The challenges facing economically disadvantaged students in cities are as diverse as the populations themselves.

6 min read

Voice of the Educator

Bringing early education to urban students


When it comes to early education, urban children face barriers that make enrollment harder than it is for their suburban peers. These issues may be as simple as a scheduling conflict for the family car or a lack of public transportation that prevents parents from dropping off or picking up their child from preschool.  Or they can be as personal as a cultural choice to keep children at home until they are required to attend school. 

Barriers to preschool access are as diverse as urban communities themselves, meaning there is no silver bullet that can remove all the roadblocks these families face. The key is to meet every family where they are with a willingness to help them overcome these barriers while respecting their choices. That way, we can give every child access to programs that prepare them for lifelong achievement.

Connectivity and mobility

My organization offers an online kindergarten readiness curriculum covering early literacy, numeracy and science concepts. Each of the families we serve is provided a coach who monitors their student’s progress through the program. We also provide hardware and internet to families without them.  We can serve any family, but we focus on the most vulnerable populations: immigrant, refugee, ELL, low-income and other groups that may have few or no options for site-based preschool.

One interesting problem we have encountered while working with urban families, particularly low-income families, is they tend to be very mobile. They move frequently to find a home or apartment with cheaper rent or a better location, and all that movement can be a challenge when ensuring that their child has access to the resources they need for our curriculum. The onus is on us to navigate these potential disruptions in their child’s learning by ensuring they have these resources wherever they live.

A large part of our work often focuses on helping these families create routines around their child’s learning. If a family is moving soon, our coaches get the details about where and when so that we can make arrangements for internet service if needed. We don’t want to interrupt the child’s education because it’s important for them and their family to continue their learning routines. If they work the same time every day, they’re more likely to regularly use the program and reap the benefits. This is no different than making sure a student of any age isn’t missing too much class time.

But it’s not always as easy as calling an internet service provider and having them update the family’s home address. ISP coverage maps can be surprisingly irregular, with services provided on one side of the street and not the other. We may have to go through a different company, even if the family is only moving a short distance.

We’ve also found that offering internet access is sometimes hard to arrange. You would think that urban centers have great internet access, but so many families live in older buildings that often aren’t wired for it. Providing internet access in cities can be as challenging as it is in rural areas.

As a result, we have to be agile. We may be able to partner with a big provider like CenturyLink or Comcast, or we may team up with a mom-and-pop ISP. In some situations, we give the family a wireless card to access the internet.

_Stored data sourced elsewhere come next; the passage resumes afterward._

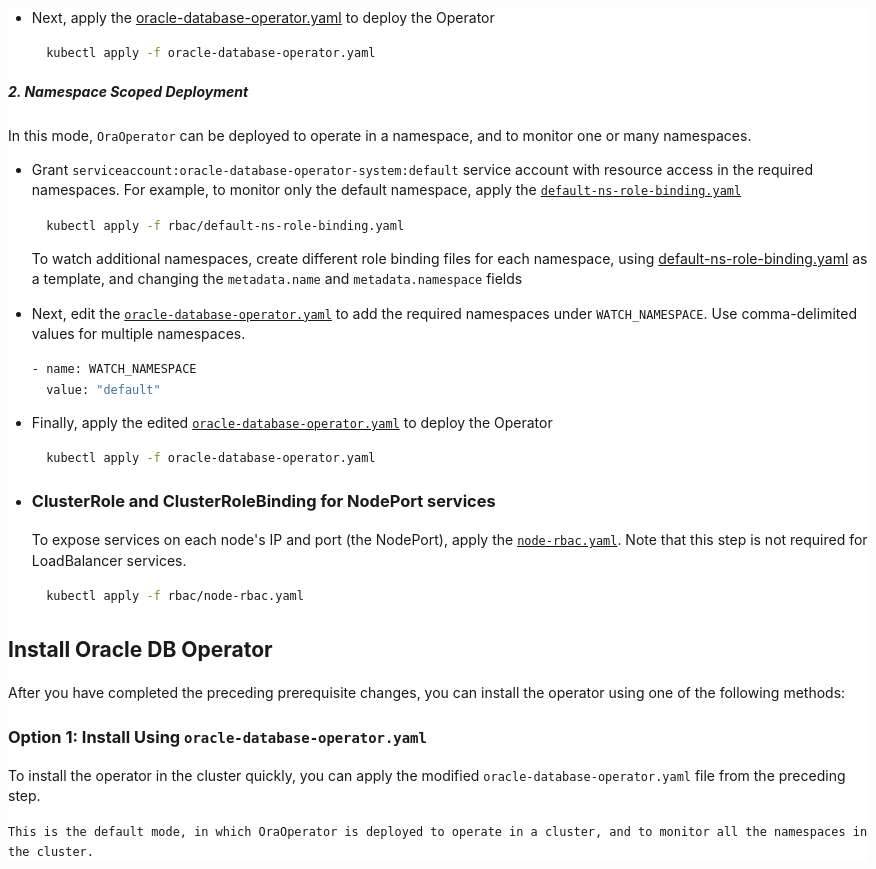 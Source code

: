   - Next, apply the [oracle-database-operator.yaml](./oracle-database-operator.yaml) to deploy the Operator

    ```sh
      kubectl apply -f oracle-database-operator.yaml
    ```

  ##### 2. Namespace Scoped Deployment

   In this mode, `OraOperator` can be deployed to operate in a namespace, and to monitor one or many namespaces.

  - Grant `serviceaccount:oracle-database-operator-system:default` service account with resource access in the required namespaces. For example, to monitor only the default namespace, apply the [`default-ns-role-binding.yaml`](./rbac/default-ns-role-binding.yaml)

    ```sh
      kubectl apply -f rbac/default-ns-role-binding.yaml
    ```
    To watch additional namespaces, create different role binding files for each namespace, using [default-ns-role-binding.yaml](./rbac/default-ns-role-binding.yaml) as a template, and changing the `metadata.name` and `metadata.namespace` fields

  - Next, edit the [`oracle-database-operator.yaml`](./oracle-database-operator.yaml) to add the required namespaces under `WATCH_NAMESPACE`. Use comma-delimited values for multiple namespaces.

    ```sh
    - name: WATCH_NAMESPACE
      value: "default"
    ```
  - Finally, apply the edited [`oracle-database-operator.yaml`](./oracle-database-operator.yaml) to deploy the Operator

    ```sh
      kubectl apply -f oracle-database-operator.yaml
    ```

* ### ClusterRole and ClusterRoleBinding for NodePort services

  To expose services on each node's IP and port (the NodePort), apply the [`node-rbac.yaml`](./rbac/node-rbac.yaml). Note that this step is not required for LoadBalancer services.

  ```sh
    kubectl apply -f rbac/node-rbac.yaml
  ```

## Install Oracle DB Operator

  After you have completed the preceding prerequisite changes, you can install the operator using one of the following methods:

### Option 1: Install Using `oracle-database-operator.yaml`

  To install the operator in the cluster quickly, you can apply the modified `oracle-database-operator.yaml` file from the preceding step.

    This is the default mode, in which OraOperator is deployed to operate in a cluster, and to monitor all the namespaces in the cluster.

That kind of patchwork, “anything-to-get-the-job-done” approach is a lot of work, but it’s worth the effort. Internet access not only makes it possible for the student to use the curriculum, but it’s a huge boon to the entire family, too. It opens all kinds of doors for them, from accessing online job applications to streamlining DMV visits.

Responding to diverse challenges of diverse populations

These issues surrounding how to best provide these resources illustrates the challenges in offering early education to urban populations in general.

Take our home base in Salt Lake City, for example. We have a large refugee population who face many challenges that other families may not, from language barriers to cultural differences to no experience with computers.  While our curriculum is in English, we now support families in 21 different languages to help them overcome these barriers.

Among Hispanic families, we have also seen hesitancy to enroll in a free program because they worry that accepting federal aid will jeopardize their immigration status. It won’t — and our program isn’t federal aid to begin with —  but that fear is real and a major impediment to enrolling their kids into early education programs.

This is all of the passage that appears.